Some of us forget that Islamism, in particular the political strain, has been with us for a very long time. Lord Cromer for instance, second, perhaps, only to Lord Curzon, as the archetypal Imperial colonial administrator-in-chief, had some prescient and insightful things to say about the then emerging phenomenon over a century ago. His words will resonate with supporters of liberal democracy everywhere:
Panislamism almost necessarily connotes a recrudescence of racial and religious animosity. Many of its adherents are, I do not doubt, inspired by genuine religious fervour. Others, again, whether from indifference verging on agnosticism, or from political and opportunist motives, or – as I trust may sometimes be the case – from having really assimilated modern ideas on the subject of religious toleration, would be willing, were such a course possible, to separate the political from the religious, and even possibly from the racial, issues. If such are their wishes and intentions, I entertain very little doubt that they will find them impossible of execution. Unless they can convince the Moslem masses of their militant Islamism, they will fail to arrest their attention or to attract their sympathy. Appeals, either overt or covert, to racial and religious passions are thus a necessity of their existence in order to ensure the furtherance of their political programme.
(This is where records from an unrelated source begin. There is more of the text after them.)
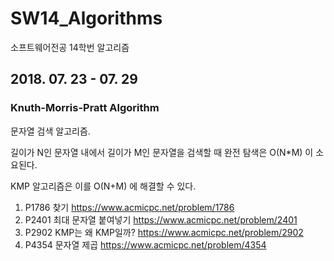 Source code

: # SW14_Algorithms

소프트웨어전공 14학번 알고리즘 

## 2018. 07. 23 - 07. 29
### Knuth-Morris-Pratt Algorithm
문자열 검색 알고리즘.

길이가 N인 문자열 내에서 길이가 M인 문자열을 검색할 때 완전 탐색은 O(N*M) 이 소요된다.

KMP 알고리즘은 이를 O(N+M) 에 해결할 수 있다.

1. P1786 찾기 https://www.acmicpc.net/problem/1786
2. P2401 최대 문자열 붙여넣기 https://www.acmicpc.net/problem/2401
3. P2902 KMP는 왜 KMP일까? https://www.acmicpc.net/problem/2902
4. P4354 문자열 제곱 https://www.acmicpc.net/problem/4354
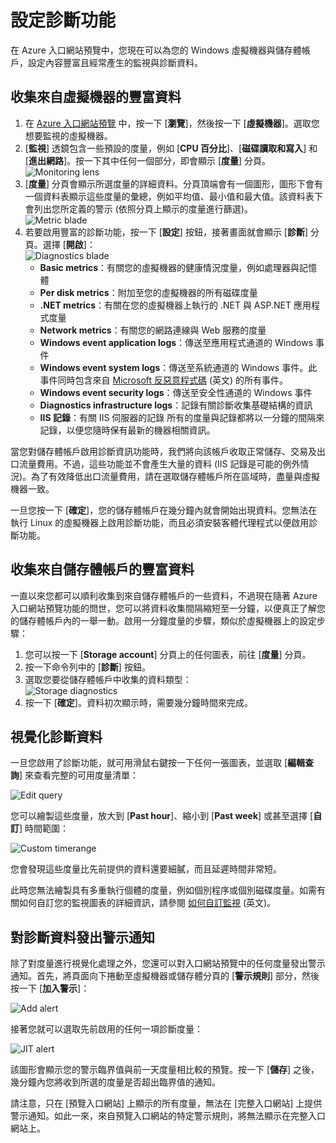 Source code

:﻿<properties 
	pageTitle="如何使用診斷" 
	description="了解如何在 Azure 設定資源的診斷。" 
	authors="stepsic-microsoft-com" 
	manager="kamrani" 
	editor="" 
	services="application-insights" 
	documentationCenter=""/>

<tags 
	ms.service="application-insights" 
	ms.workload="tbd" 
	ms.tgt_pltfrm="ibiza" 
	ms.devlang="na" 
	ms.topic="article" 
	ms.date="2014-11-04" 
	ms.author="stepsic"/>

# 設定診斷功能

在 Azure 入口網站預覽中，您現在可以為您的 Windows 虛擬機器與儲存體帳戶，設定內容豐富且經常產生的監視與診斷資料。

## 收集來自虛擬機器的豐富資料
1. 在 [Azure 入口網站預覽](https://portal.azure.com/) 中，按一下 [**瀏覽**]，然後按一下 [**虛擬機器**]。選取您想要監視的虛擬機器。
2. [**監視**] 透鏡包含一些預設的度量，例如 [**CPU 百分比**]、[**磁碟讀取和寫入**] 和 [**進出網路**]。按一下其中任何一個部分，即會顯示 [**度量**] 分頁。  
    ![Monitoring lens](./media/insights-how-to-use-diagnostics/Insights_VMMonitoringLens.png)
3. [**度量**] 分頁會顯示所選度量的詳細資料。分頁頂端會有一個圖形，圖形下會有一個資料表顯示這些度量的彙總，例如平均值、最小值和最大值。該資料表下會列出您所定義的警示 (依照分頁上顯示的度量進行篩選)。  
    ![Metric blade](./media/insights-how-to-use-diagnostics/Insights_VMMetricBlade.png)
4. 若要啟用豐富的診斷功能，按一下 [**設定**] 按鈕，接著畫面就會顯示 [**診斷**] 分頁。選擇 [**開啟**]：  
    ![Diagnostics blade](./media/insights-how-to-use-diagnostics/Insights_VMDiagnosticsBlade.png)
    - **Basic metrics**：有關您的虛擬機器的健康情況度量，例如處理器與記憶體 
    - **Per disk metrics**：附加至您的虛擬機器的所有磁碟度量
    - **.NET metrics**：有關在您的虛擬機器上執行的 .NET 與 ASP.NET 應用程式度量
    - **Network metrics**：有關您的網路連線與 Web 服務的度量
    - **Windows event application logs**：傳送至應用程式通道的 Windows 事件
    - **Windows event system logs**：傳送至系統通道的 Windows 事件。此事件同時包含來自 [Microsoft 反惡意程式碼](http://go.microsoft.com/fwlink/?LinkID=404171&clcid=0x409) (英文) 的所有事件。 
    - **Windows event security logs**：傳送至安全性通道的 Windows 事件
    - **Diagnostics infrastructure logs**：記錄有關診斷收集基礎結構的資訊
    - **IIS 記錄**：有關 IIS 伺服器的記錄
    所有的度量與記錄都將以一分鐘的間隔來記錄，以便您隨時保有最新的機器相關資訊。

當您對儲存體帳戶啟用診斷資訊功能時，我們將向該帳戶收取正常儲存、交易及出口流量費用。不過，這些功能並不會產生大量的資料 (IIS 記錄是可能的例外情況)。為了有效降低出口流量費用，請在選取儲存體帳戶所在區域時，盡量與虛擬機器一致。

一旦您按一下 [**確定**]，您的儲存體帳戶在幾分鐘內就會開始出現資料。您無法在執行 Linux 的虛擬機器上啟用診斷功能，而且必須安裝客體代理程式以便啟用診斷功能。

## 收集來自儲存體帳戶的豐富資料

一直以來您都可以順利收集到來自儲存體帳戶的一些資料，不過現在隨著 Azure 入口網站預覽功能的問世，您可以將資料收集間隔縮短至一分鐘，以便真正了解您的儲存體帳戶內的一舉一動。啟用一分鐘度量的步驟，類似於虛擬機器上的設定步驟：

1. 您可以按一下 [**Storage account**] 分頁上的任何圖表，前往 [**度量**] 分頁。
2. 按一下命令列中的 [**診斷**] 按鈕。
3. 選取您要從儲存體帳戶中收集的資料類型：  
    ![Storage diagnostics](./media/insights-how-to-use-diagnostics/Insights_StorageDiagnostics.png)
4. 按一下 [**確定**]。資料初次顯示時，需要幾分鐘時間來完成。

## 視覺化診斷資料 

一旦您啟用了診斷功能，就可用滑鼠右鍵按一下任何一張圖表，並選取 [**編輯查詢**] 來查看完整的可用度量清單：

![Edit query](./media/insights-how-to-use-diagnostics/Insights_VMEditQuery.png)

您可以繪製這些度量，放大到 [**Past hour**]、縮小到 [**Past week**] 或甚至選擇 [**自訂**] 時間範圍：
 
![Custom timerange](./media/insights-how-to-use-diagnostics/Insights_VMCustomTime.png)

您會發現這些度量比先前提供的資料還要細膩，而且延遲時間非常短。

此時您無法繪製具有多重執行個體的度量，例如個別程序或個別磁碟度量。如需有關如何自訂您的監視圖表的詳細資訊，請參閱 [如何自訂監視](http://go.microsoft.com/fwlink/?LinkID=394523&clcid=0x409) (英文)。

## 對診斷資料發出警示通知

除了對度量進行視覺化處理之外，您還可以對入口網站預覽中的任何度量發出警示通知。首先，將頁面向下捲動至虛擬機器或儲存體分頁的 [**警示規則**] 部分，然後按一下 [**加入警示**]：

![Add alert](./media/insights-how-to-use-diagnostics/Insights_VMAlerts.png)

接著您就可以選取先前啟用的任何一項診斷度量：

![JIT alert](./media/insights-how-to-use-diagnostics/Insights_VMJITAlert.png)

該圖形會顯示您的警示臨界值與前一天度量相比較的預覽。按一下 [**儲存**] 之後，幾分鐘內您將收到所選的度量是否超出臨界值的通知。 

請注意，只在 [預覽入口網站] 上顯示的所有度量，無法在 [完整入口網站] 上提供警示通知。如此一來，來自預覽入口網站的特定警示規則，將無法顯示在完整入口網站上。

<!--HONumber=46--> 
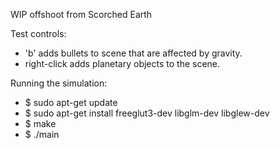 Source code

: WIP offshoot from Scorched Earth

Test controls:
- 'b' adds bullets to scene that are affected by gravity.
- right-click adds planetary objects to the scene.

Running the simulation:
- $ sudo apt-get update
- $ sudo apt-get install freeglut3-dev libglm-dev libglew-dev
- $ make
- $ ./main
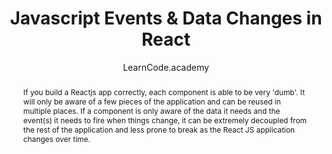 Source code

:---
sections: [reactjs]
link: https://www.youtube.com/watch?v=_D1JGNidMr4
title: "Javascript Events & Data Changes in React"
author: "LearnCode.academy"
publishedAt: 2016-02-08T00:00:00.000Z
type: [video, tutorial]
topics: [react_events]
suggestedBy: [andreamangano]
createdAt: 2018-03-12T22:06:32.706Z
reference: aHR0cHM6Ly93d3cueW91dHViZS5jb20vd2F0Y2g_dj1fRDFKR05pZE1yNA
slug: javascript-events-and-data-changes-in-react-by-learncodeacademy
abstract: "If you build a Reactjs app correctly, each component is able to be very 'dumb'. It will only be aware of a few pieces of the application and can be reused in multiple places. If a component is only aware of the data it needs and the event(s) it needs to fire when things change, it can be extremely decoupled from the rest of the application and less prone to break as the React JS application changes over time."
--- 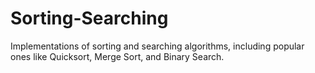 # Sorting-Searching
Implementations of sorting and searching algorithms, including popular ones like Quicksort, Merge Sort, and Binary Search. 
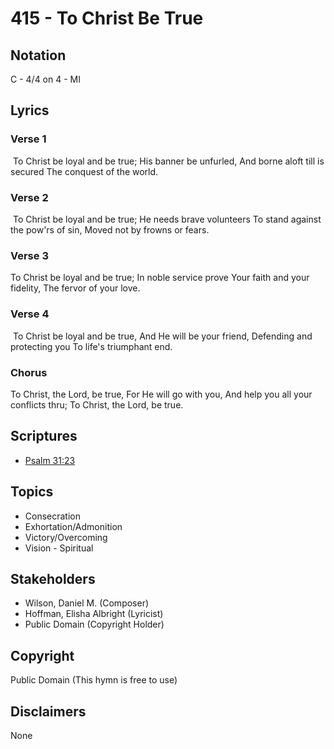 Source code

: # 415 - To Christ Be True

## Notation

C - 4/4 on 4 - MI

## Lyrics

### Verse 1

 To Christ be loyal and be true; His banner be unfurled, And borne aloft till is secured  The conquest of the world.

### Verse 2

 To Christ be loyal and be true; He needs brave volunteers To stand against the pow'rs of sin, Moved not by frowns or fears.

### Verse 3

To Christ be loyal and be true; In noble service prove Your faith and your fidelity, The fervor of your love. 

### Verse 4

 To Christ be loyal and be true, And He will be your friend, Defending and protecting you To life's triumphant end.

### Chorus

To Christ, the Lord, be true, For He will go with you, And help you all your conflicts thru; To Christ, the Lord, be true.


## Scriptures

- [Psalm 31:23](https://www.biblegateway.com/passage/?search=Psalm%2031%3A23)

## Topics

- Consecration
- Exhortation/Admonition
- Victory/Overcoming
- Vision - Spiritual

## Stakeholders

- Wilson, Daniel M. (Composer)
- Hoffman, Elisha Albright (Lyricist)
- Public Domain (Copyright Holder)

## Copyright

Public Domain
(This hymn is free to use)

## Disclaimers

None

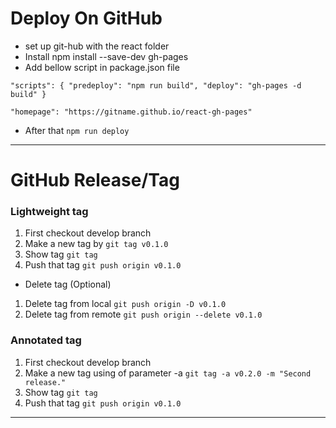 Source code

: # Deploy On GitHub

- set up git-hub with the react folder
- Install npm install --save-dev gh-pages
- Add bellow script in package.json file

`
"scripts": {
  "predeploy": "npm run build",
  "deploy": "gh-pages -d build"
}
`

`
"homepage": "https://gitname.github.io/react-gh-pages"
`

- After that `npm run deploy`

---

# GitHub Release/Tag

### Lightweight tag

1. First checkout develop branch
2. Make a new tag by `git tag v0.1.0`
3. Show tag `git tag`
4. Push that tag `git push origin v0.1.0`

- Delete tag (Optional)

1. Delete tag from local `git push origin -D v0.1.0`
2. Delete tag from remote `git push origin --delete v0.1.0`

### Annotated tag

1. First checkout develop branch
2. Make a new tag using of parameter -a `git tag -a v0.2.0 -m "Second release."`
3. Show tag `git tag`
4. Push that tag `git push origin v0.1.0`

---



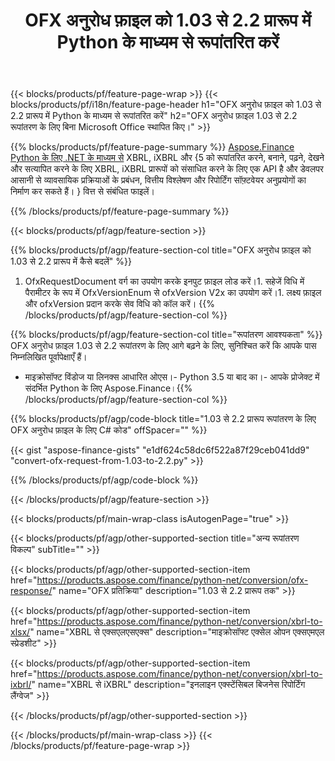 ﻿---
title: OFX अनुरोध फ़ाइल को 1.03 से 2.2 प्रारूप में Python के माध्यम से रूपांतरित करें
description: 1.03 से 2.2 Python रूपांतरण के लिए OFX अनुरोध फ़ाइल के लिए नमूना कोड। Python आधारित एप्लिकेशन में API बैच OFX अनुरोध रूपांतरण के लिए उदाहरण कोड का उपयोग करें। 
url: /hi/python-net/conversion/ofx-request/
family: finance
platformtag: python
feature: conversion
informat: OFX Request 1.03
outformat: OFX Request 2.2
otherformats: OFX Response
---
{{< blocks/products/pf/feature-page-wrap >}}
{{< blocks/products/pf/i18n/feature-page-header h1="OFX अनुरोध फ़ाइल को 1.03 से 2.2 प्रारूप में Python के माध्यम से रूपांतरित करें" h2="OFX अनुरोध फ़ाइल 1.03 से 2.2 रूपांतरण के लिए बिना Microsoft Office स्थापित किए।" >}}

{{% blocks/products/pf/feature-page-summary %}}
[Aspose.Finance Python के लिए .NET के माध्यम से](https://products.aspose.com/finance/python-net/) XBRL, iXBRL और {5 को रूपांतरित करने, बनाने, पढ़ने, देखने और सत्यापित करने के लिए XBRL, iXBRL प्रारूपों को संसाधित करने के लिए एक API है और डेवलपर आसानी से व्यावसायिक प्रक्रियाओं के प्रबंधन, वित्तीय विश्लेषण और रिपोर्टिंग सॉफ़्टवेयर अनुप्रयोगों का निर्माण कर सकते हैं। } वित्त से संबंधित फाइलें। 

{{% /blocks/products/pf/feature-page-summary %}}

{{< blocks/products/pf/agp/feature-section >}}

{{% blocks/products/pf/agp/feature-section-col title="OFX अनुरोध फ़ाइल को 1.03 से 2.2 प्रारूप में कैसे बदलें" %}}
1. OfxRequestDocument वर्ग का उपयोग करके इनपुट फ़ाइल लोड करें।1. सहेजें विधि में पैरामीटर के रूप में OfxVersionEnum से ofxVersion V2x का उपयोग करें।1. लक्ष्य फ़ाइल और ofxVersion प्रदान करके सेव विधि को कॉल करें।
{{% /blocks/products/pf/agp/feature-section-col %}}

{{% blocks/products/pf/agp/feature-section-col title="रूपांतरण आवश्यकता" %}}
OFX अनुरोध फ़ाइल 1.03 से 2.2 रूपांतरण के लिए आगे बढ़ने के लिए, सुनिश्चित करें कि आपके पास निम्नलिखित पूर्वापेक्षाएँ हैं। 
- माइक्रोसॉफ्ट विंडोज या लिनक्स आधारित ओएस।- Python 3.5 या बाद का।- आपके प्रोजेक्ट में संदर्भित Python के लिए Aspose.Finance।{{% /blocks/products/pf/agp/feature-section-col %}}

{{% blocks/products/pf/agp/code-block title="1.03 से 2.2 प्रारूप रूपांतरण के लिए OFX अनुरोध फ़ाइल के लिए C# कोड" offSpacer="" %}}

{{< gist "aspose-finance-gists" "e1df624c58dc6f522a87f29ceb041dd9" "convert-ofx-request-from-1.03-to-2.2.py" >}}

{{% /blocks/products/pf/agp/code-block %}}

{{< /blocks/products/pf/agp/feature-section >}}

{{< blocks/products/pf/main-wrap-class isAutogenPage="true" >}}

{{< blocks/products/pf/agp/other-supported-section title="अन्य रूपांतरण विकल्प" subTitle="" >}}

{{< blocks/products/pf/agp/other-supported-section-item href="https://products.aspose.com/finance/python-net/conversion/ofx-response/" name="OFX प्रतिक्रिया" description="1.03 से 2.2 प्रारूप तक" >}}

{{< blocks/products/pf/agp/other-supported-section-item href="https://products.aspose.com/finance/python-net/conversion/xbrl-to-xlsx/" name="XBRL से एक्सएलएसएक्स" description="माइक्रोसॉफ्ट एक्सेल ओपन एक्सएमएल स्प्रेडशीट" >}}

{{< blocks/products/pf/agp/other-supported-section-item href="https://products.aspose.com/finance/python-net/conversion/xbrl-to-ixbrl/" name="XBRL से iXBRL" description="इनलाइन एक्स्टेंसिबल बिजनेस रिपोर्टिंग लैंग्वेज" >}}

{{< /blocks/products/pf/agp/other-supported-section >}}

{{< /blocks/products/pf/main-wrap-class >}}
{{< /blocks/products/pf/feature-page-wrap >}} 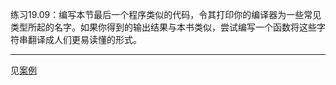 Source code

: 练习19.09：编写本节最后一个程序类似的代码，令其打印你的编译器为一些常见类型所起的名字。如果你得到的输出结果与本书类似，尝试编写一个函数将这些字符串翻译成人们更易读懂的形式。

---

见[案例](./example_type_info.cpp)
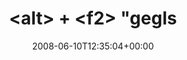 ---
retweeted: false
source: <a href="http://twitter.com" rel="nofollow">Twitter Web Client</a>
entities:
  hashtags:
  - text: gnome
    indices:
    - '64'
    - '70'
  symbols: []
  user_mentions: []
  urls: []
display_text_range:
- '0'
- '70'
favorite_count: '0'
id_str: '831294176'
truncated: false
retweet_count: '0'
id: '831294176'
created_at: Tue Jun 10 12:35:04 +0000 2008
favorited: false
full_text: '&lt;alt&gt; + &lt;f2&gt; "gegls from outer space" &lt;enter&gt; #gnome'
lang: de
tags:
- gnome
- pesos:twitter
date: '2008-06-10T12:35:04+00:00'
src: https://twitter.com/bascht/status/831294176
original_url: https://twitter.com/bascht/status/831294176
type: twitter_tweet
text: '&lt;alt&gt; + &lt;f2&gt; "gegls from outer space" &lt;enter&gt; #gnome'
title: '&lt;alt&gt; + &lt;f2&gt; "gegls'

--- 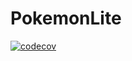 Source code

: # PokemonLite

[![codecov](https://codecov.io/gh/luis-stumpf/PokemonLite/branch/master/graph/badge.svg?token=XIYI73J361)](https://codecov.io/gh/luis-stumpf/PokemonLite)
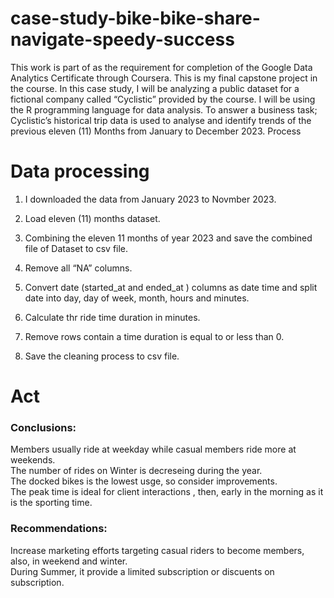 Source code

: # case-study-bike-bike-share-navigate-speedy-success

This work is part of as the requirement for completion of the Google Data Analytics Certificate through Coursera. This is my final capstone project in the course. In this case study, I will be analyzing a public dataset for a fictional company called “Cyclistic” provided by the course. I will be using the R programming language for data analysis. To answer a business task; Cyclistic’s historical trip data is used to analyse and identify trends of the previous eleven (11) Months from January to December 2023.
Process

# Data processing  

1.  I downloaded the data from January 2023 to Novmber 2023.<br />

2.  Load eleven (11) months dataset. <br />

3. Combining the eleven 11 months of year 2023 and save the combined file of Dataset to csv file. <br />

5. Remove all “NA” columns. <br />

6. Convert date (started_at and ended_at ) columns as date time and  split date into day, day of week, month, hours and minutes.
7. Calculate thr ride time duration in minutes. <br />
8. Remove rows contain a time duration is equal to or less than 0. <br />

9. Save the cleaning process  to csv file. <br />

# Act
### Conclusions:
Members usually ride at weekday while casual members ride more at weekends. <br />
The number of rides on Winter is decreseing during the year. <br />
The docked bikes is the lowest usge, so consider improvements. <br />
 The peak time is ideal for client interactions , then, early in the morning as it is the sporting time. <br />

### Recommendations:
Increase marketing efforts targeting casual riders to become members, also, in weekend and winter. <br />
During Summer, it provide a limited subscription or discuents on subscription. <br />
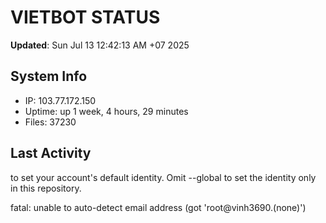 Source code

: # VIETBOT STATUS
**Updated**: Sun Jul 13 12:42:13 AM +07 2025

## System Info
- IP: 103.77.172.150
- Uptime: up 1 week, 4 hours, 29 minutes
- Files: 37230

## Last Activity

to set your account's default identity.
Omit --global to set the identity only in this repository.

fatal: unable to auto-detect email address (got 'root@vinh3690.(none)')
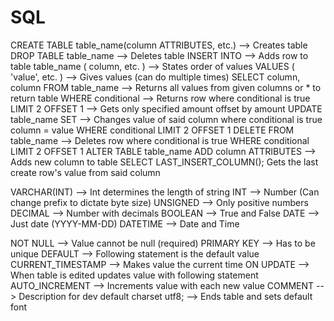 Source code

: # SQL

<!-- SECTION Commands -->
  CREATE TABLE table_name(column ATTRIBUTES, etc.) --> Creates table
  DROP TABLE table_name --> Deletes table
  INSERT INTO --> Adds row to table
    table_name ( column, etc. ) --> States order of values
    VALUES ( 'value', etc. ) --> Gives values (can do multiple times)
  SELECT column, column FROM table_name --> Returns all values from given columns or * to return table
    WHERE conditional --> Returns row where conditional is true
    LIMIT 2 OFFSET 1 --> Gets only specified amount offset by amount
  UPDATE table_name SET --> Changes value of said column where conditional is true
    column = value
    WHERE conditional
    LIMIT 2 OFFSET 1
  DELETE FROM table_name --> Deletes row where conditional is true
    WHERE conditional
    LIMIT 2 OFFSET 1
  ALTER TABLE table_name
    ADD column ATTRIBUTES --> Adds new column to table
  SELECT LAST_INSERT_COLUMN(); Gets the last create row's value from said column

<!-- SECTION Data types -->
  VARCHAR(INT) --> Int determines the length of string
  INT --> Number (Can change prefix to dictate byte size)
    UNSIGNED --> Only positive numbers
  DECIMAL --> Number with decimals
  BOOLEAN --> True and False
  DATE --> Just date (YYYY-MM-DD)
  DATETIME --> Date and Time

<!-- SECTION Attributes -->
  NOT NULL --> Value cannot be null (required)
  PRIMARY KEY --> Has to be unique
  DEFAULT --> Following statement is the default value
  CURRENT_TIMESTAMP --> Makes value the current time
  ON UPDATE --> When table is edited updates value with following statement
  AUTO_INCREMENT --> Increments value with each new value
  COMMENT --> Description for dev
  default charset utf8; --> Ends table and sets default font
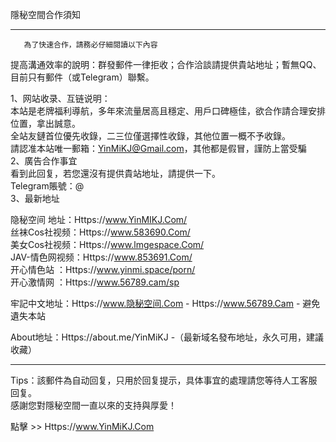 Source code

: 隱秘空間合作須知
___________________________________________________________________________________                       
       為了快速合作，請務必仔細閱讀以下內容         

提高溝通效率的說明：群發郵件一律拒收；合作洽談請提供貴站地址；暫無QQ、目前只有郵件（或Telegram）聯繫。             
        
1、网站收录、互链说明：           
本站是老牌福利導航，多年來流量居高且穩定、用戶口碑極佳，欲合作請合理安排位置，拿出誠意。              
全站友鏈首位優先收錄，二三位僅選擇性收錄，其他位置一概不予收錄。                  
請認准本站唯一郵箱：YinMiKJ@Gmail.com，其他都是假冒，謹防上當受騙                  
2、廣告合作事宜                    
看到此回复，若您還沒有提供貴站地址，請提供一下。                  
Telegram賬號：@                                 
3、最新地址             
                                     
隐秘空间 地址：Https://www.YinMIKJ.Com/                                                                    
丝袜Cos社视频：Https://www.583690.Com/                                                                                                       
美女Cos社视频：Https://www.lmgespace.Com/                                                                                       
JAV-情色网视频：Https://www.853691.Com/                                                                    
开心情色站   ：Https://www.yinmi.space/porn/                                            
开心激情网   ：Https://www.56789.cam/sp                                                                               
                                            
牢記中文地址：Https://www.隐秘空间.Com -  Https://www.56789.Cam - 避免遺失本站                                  
                                                             
About地址：Https://about.me/YinMiKJ -（最新域名發布地址，永久可用，建議收藏）                            
___________________________________________________________________________________                           
Tips：該郵件為自动回复，只用於回复提示，具体事宜的處理請您等待人工客服回复。                                             
感謝您對隱秘空間一直以來的支持與厚愛！                            
                 
                                   
點擊 >> Https://www.YinMiKJ.Com                          
              
               
                 
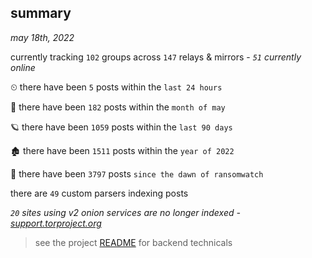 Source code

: 
## summary
_may 18th, 2022_

currently tracking `102` groups across `147` relays & mirrors - _`51` currently online_

⏲ there have been `5` posts within the `last 24 hours`

🦈 there have been `182` posts within the `month of may`

🪐 there have been `1059` posts within the `last 90 days`

🏚 there have been `1511` posts within the `year of 2022`

🦕 there have been `3797` posts `since the dawn of ransomwatch`

there are `49` custom parsers indexing posts

_`20` sites using v2 onion services are no longer indexed - [support.torproject.org](https://support.torproject.org/onionservices/v2-deprecation/)_

> see the project [README](https://github.com/joshhighet/ransomwatch#ransomwatch--) for backend technicals
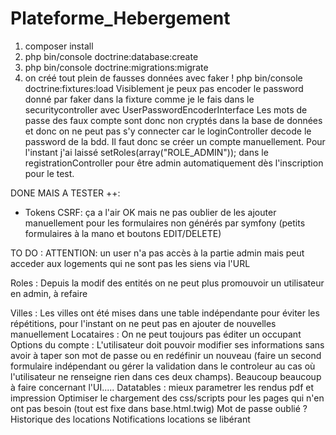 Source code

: # Plateforme_Hebergement 

1. composer install
2. php bin/console doctrine:database:create
3. php bin/console doctrine:migrations:migrate
4. on créé tout plein de fausses données avec faker ! php bin/console doctrine:fixtures:load
 Visiblement je peux pas encoder le password donné par faker dans la fixture comme je le fais dans le securitycontroller avec UserPasswordEncoderInterface
Les mots de passe des faux compte sont donc non cryptés dans la base de données et donc on ne peut pas s'y connecter car le loginController decode le password de la bdd.
Il faut donc se créer un compte manuellement. Pour l'instant j'ai laissé setRoles(array("ROLE_ADMIN")); dans le registrationController pour être admin automatiquement dès l'inscription pour le test.


DONE MAIS A TESTER ++:
- Tokens CSRF: ça a l'air OK mais ne pas oublier de les ajouter manuellement pour les formulaires non générés par symfony (petits formulaires à la mano et boutons EDIT/DELETE)

TO DO :
ATTENTION: un user n'a pas accès à la partie admin mais peut acceder aux logements qui ne sont pas les siens via l'URL

Roles : Depuis la modif des entités on ne peut plus promouvoir un utilisateur en admin, à refaire

Villes : Les villes ont été mises dans une table indépendante pour éviter les répétitions, pour l'instant on ne peut pas en ajouter de nouvelles manuellement
Locataires : On ne peut toujours pas éditer un occupant
Options du compte : L'utilisateur doit pouvoir modifier ses informations sans avoir à taper son mot de passe ou en redéfinir un nouveau (faire un second formulaire indépendant ou gérer la validation dans le controleur au cas où l'utilisateur ne renseigne rien dans ces deux champs).
Beaucoup beaucoup à faire concernant l'UI.....
Datatables : mieux parametrer les rendus pdf et impression
Optimiser le chargement des css/scripts pour les pages qui n'en ont pas besoin (tout est fixe dans base.html.twig)
Mot de passe oublié ?
Historique des locations
Notifications locations se libérant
Panislamism almost necessarily connotes an attempt to regenerate Islam on Islamic lines – in other words, to revivify and stereotype in the twentieth century the principles laid down more than a thousand years ago for the guidance of a primitive society. Those principles involve a recognition of slavery, laws regulating the relations of the sexes which clash with modern ideas, and, which is perhaps more important than all, that crystallisation of the civil, criminal, and canonical law into one immutable whole, which has so largely contributed to arrest the progress of those countries whose populations have embraced the Moslem faith.
It is for these reasons, independent of any political considerations, that all who are interested in the work of Egyptian reform are constrained to condemn Panislamism. More than this, the utmost care has to be exercised lest any natural and very legitimate sympathy for genuine Nationalism may not be unconsciously attracted towards a movement which is, in reality, highly retrograde and deserving of but scant sympathy. It is at times not easy to recognise the Panislamic figure under the Nationalist cloak.